Donald Trump pulls out of Trans Pacific Partnership or TPP – Why it may still survive?

Donald Trump pulls out of Trans Pacific Partnership or TPP – Why it may still survive?

NVONews Desk

Washington DC: Is Trans-Pacific Partnership trade deal dead? Yes, if you thought that it was only about the United States. And now as the new President, Donald Trump, has pulled the nation out, it is dead. Nonetheless there seem to be enough reasons to believe that despite Trump pulling out of the TPP, the trade deal might still survive.

Nonetheless, while it may survive somehow or the other, it will certainly be a lot smaller and insignificant. Australia and New Zealand say they are hopeful of pressing ahead with the Trans-Pacific Partnership trade deal, despite America’s formal withdrawal.
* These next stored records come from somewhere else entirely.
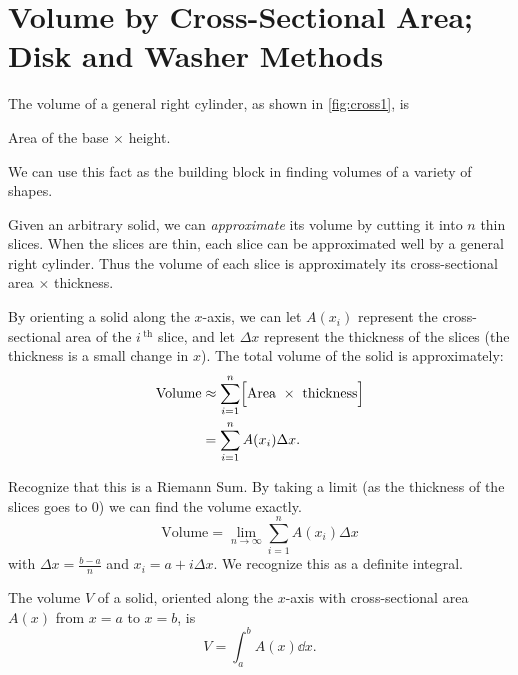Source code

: \section[Volume by Cross-Sectional Area; Disk and Washer Methods]{Volume by Cross-Sectional Area;\\Disk and Washer Methods}\label{sec:disk}

The volume of a general right cylinder, as shown in \autoref{fig:cross1}, is 
\begin{center}
Area of the base $\times$ height.
\end{center}
We can use this fact as the building block in finding volumes of a variety of shapes.

Given an arbitrary solid, we can \emph{approximate} its volume by cutting it into $n$  thin slices. When the slices are thin, each slice can be approximated well by a general right cylinder. Thus the volume of each slice is approximately its cross-sectional area $\times$ thickness.

By orienting a solid along the $x$-axis, we can let $A(x_i)$ represent the cross-sectional area
of the $i\,^\text{th}$ slice, and let $\Delta x$ represent the thickness of the slices (the thickness is a small change in $x$). The total volume of the solid is approximately:
	\begin{align*} \text{Volume} &\approx \sum_{i=1}^n \Bigl[\text{Area}\ \times\ \text{thickness}\Bigr] \\
			&= \sum_{i=1}^n A(x_i)\Delta x.
	\end{align*}
	
Recognize that this is a Riemann Sum. By taking a limit (as the thickness of the slices goes to 0) we can find the volume exactly. 
\[\text{Volume}=\lim_{n\to \infty} \sum_{i=1}^n A(x_i)\Delta x\]
with $\Delta x=\frac{b-a}{n}$ and $x_i=a+i\Delta x$. We recognize this as a definite integral.

\begin{theorem}\label{thm:volume_by_cross_section}%
The volume $V$ of a solid, oriented along the $x$-axis with cross-sectional area $A(x)$ from $x=a$ to $x=b$, is 
\[V = \int_a^b A(x)\dd x.\]
\end{theorem}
Before the US pulled out of the trade deal, the 12-nation Trans-Pacific Partnership had twelve nations onboard and covered as much as 40% of the world’s economic output. With the United States out of the picture and China having been refuted entry, it is now a miniaturized version of what it was initially expected to be.

Donald Trump had promised the pull the US out of the deal on the day one after taking oath of office. With the pullout he fulfils a long-held campaign promise.

In the meantime, other nations are not going to scrap it and Australia has already devised a name for a possible new agreement: TPP 12 Minus One. The country’s trade minister Steve Ciobo said Australia would not abandon the TPP just because it would require “a little bit of elbow grease” to keep it alive.

On the other hand, China is saying it was in favour of “open and transparent regional economic arrangements”. The trade agreement was negotiated by former US President Barack Obama and was aimed at deepening economic ties between member its countries, which were Japan, Malaysia, Vietnam, Singapore, Brunei, Australia, New Zealand, Canada, Mexico, Chile and Peru.

Australia’s trade minister Steve Ciobo, told a radio station “I’ve had conversations with Canada, with Mexico, with Japan, with New Zealand, with Singapore, Malaysia…I know that there’s been conversations that have been had with Chile and with Peru. So there’s quite a number of countries that have an interest in looking to see if we can make a TPP 12 minus one work”.